Targeted: Will West faced bill of hundreds of pounds

Targeted: Will West faced bill of hundreds of pounds

Stewart Daynes, head mechanic at online repairs marketplace ClickMechanic, says thieves are causing greater damage to cars when they remove the converters because they remove them during the daytime. 

‘This type of crime was generally carried out at night under the cover of darkness,’ he says, ‘but more commonly, thieves are brazenly removing them in daylight.’ 

Daynes adds: ‘This means the thieves need to remove the catalytic converter as quickly as possible, so they are more likely to damage bodywork and other parts when they are cutting it away.’ 

Thieves can steal a converter in a matter of minutes. Victims may not even know until they try to drive their car and it issues a loud roaring sound as soon as they start the engine. 

Daynes’ firm has seen an increase in thefts in the past month. He says the evidence of crimes is moving steadily from the south to the north of the country. 

Daniel Briggs, chief executive of specialist car leasing group Motorfinity, says: ‘Unfortunately, a direct knock-on effect of the cost of living crisis is a rise in crime – and motor-related incidences are not immune to this effect.’

The vehicles most at risk from thieves 

James Jackson, who runs car repairs platform Bumper.co.uk, says hybrid vehicles are particularly sought-after by thieves. 

This is because they only run on their internal combustion engine some of the time, so their catalytic converters see less action and tend to be in better condition than those in petrol or diesel cars. ClickMechanic’s Daynes adds that BMWs are often earmarked, because they have two catalytic converters – one of which is quite straightforward to access.

Large 4x4s are also a popular target for criminals. ‘As they are further off the ground, the catalytic converters are more easily accessible,’ says Daynes. ‘They also have larger engines, and therefore bigger catalytic converters, which equates to more profit for the crooks.’ 

Japanese cars, particularly the Honda Jazz, are also a particular target for their valuable metal content.

How you can safeguard your car 

One way to stop thieves is to install a ‘cage’ around the catalytic converter. 

Installation costs around £200 – a small price to pay, compared to repairing or replacing your car if the converter is stolen. 

You could also ask a mechanic to weld the bolts on your converter shut to make it harder to steal. 

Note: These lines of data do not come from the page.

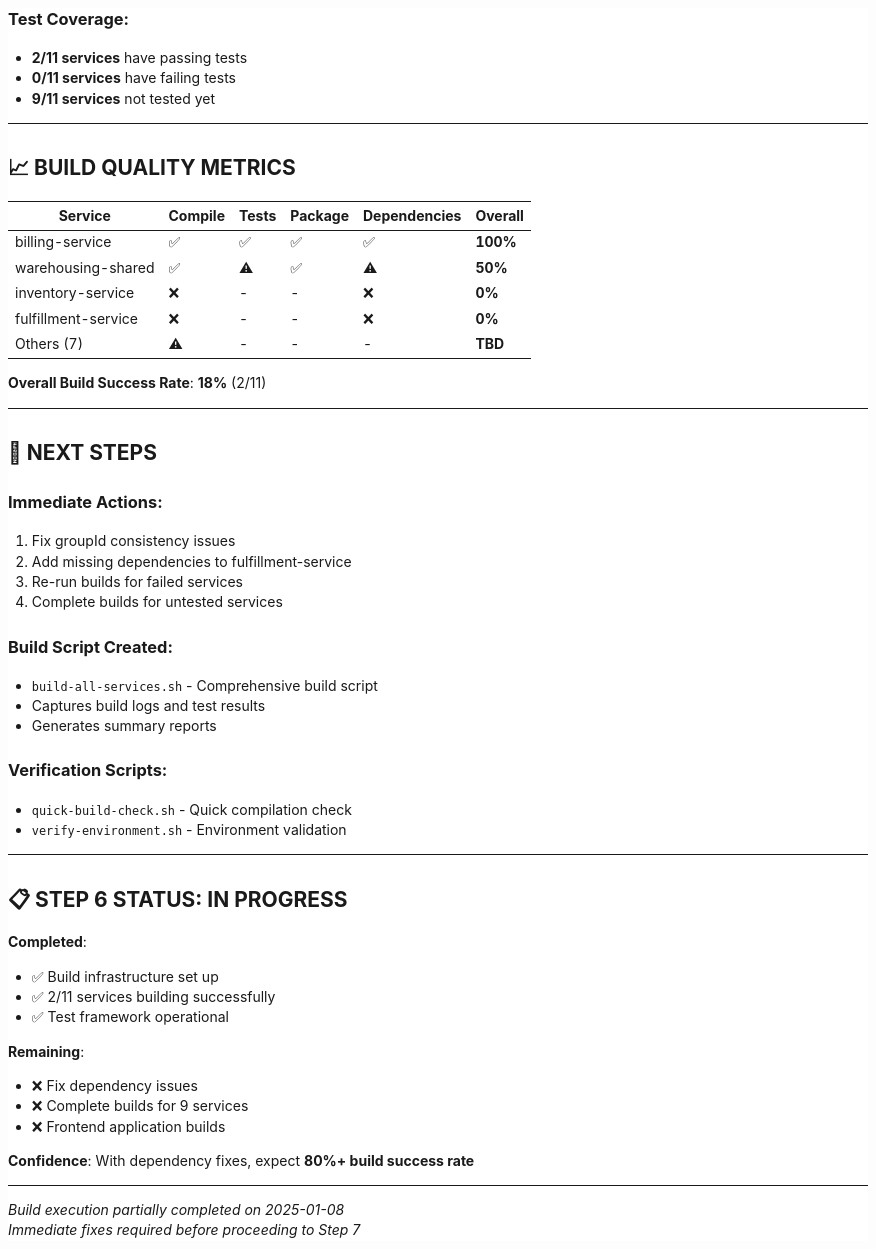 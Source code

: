 ### **Test Coverage**: 
- **2/11 services** have passing tests
- **0/11 services** have failing tests
- **9/11 services** not tested yet

---

## 📈 BUILD QUALITY METRICS

| Service | Compile | Tests | Package | Dependencies | Overall |
|---------|---------|-------|---------|--------------|---------|
| billing-service | ✅ | ✅ | ✅ | ✅ | **100%** |
| warehousing-shared | ✅ | ⚠️ | ✅ | ⚠️ | **50%** |
| inventory-service | ❌ | - | - | ❌ | **0%** |
| fulfillment-service | ❌ | - | - | ❌ | **0%** |
| Others (7) | ⚠️ | - | - | - | **TBD** |

**Overall Build Success Rate**: **18%** (2/11)

---

## 🎯 NEXT STEPS

### **Immediate Actions**:
1. Fix groupId consistency issues
2. Add missing dependencies to fulfillment-service
3. Re-run builds for failed services
4. Complete builds for untested services

### **Build Script Created**:
- `build-all-services.sh` - Comprehensive build script
- Captures build logs and test results
- Generates summary reports

### **Verification Scripts**:
- `quick-build-check.sh` - Quick compilation check
- `verify-environment.sh` - Environment validation

---

## 📋 STEP 6 STATUS: **IN PROGRESS**

**Completed**:
- ✅ Build infrastructure set up
- ✅ 2/11 services building successfully
- ✅ Test framework operational

**Remaining**:
- ❌ Fix dependency issues
- ❌ Complete builds for 9 services
- ❌ Frontend application builds

**Confidence**: With dependency fixes, expect **80%+ build success rate**

---

*Build execution partially completed on 2025-01-08*  
*Immediate fixes required before proceeding to Step 7*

Mark your catalytic converter with a ‘smart water’ pen, which makes it possible to identify it if stolen. Pens cost around £18 and the markings they produce can withstand heat and wear. You could also put a sticker in your car window to say that the converter has been marked, which may act as a deterrent. 

Confused.com’s Kindred also cleverly recommends parking close to a wall so thieves cannot get under your car so easily. 

‘A Thatcham-categorised alarm, which goes off if a car is tilted, could also be a powerful deterrent,’ he adds. 

Report any theft to the police immediately. If you see criminals in action, be wary of approaching them. However, if safe to do so, you could try to take photos of them and their vehicle – especially the licence plate details. 

If you fall victim to this crime, make sure you are treated fairly by your insurer. Check your policy documents to see what you are entitled to. 

If you are unhappy with your insurer’s response, you can lodge an official complaint and, if necessary, take it to the Financial Ombudsman Service.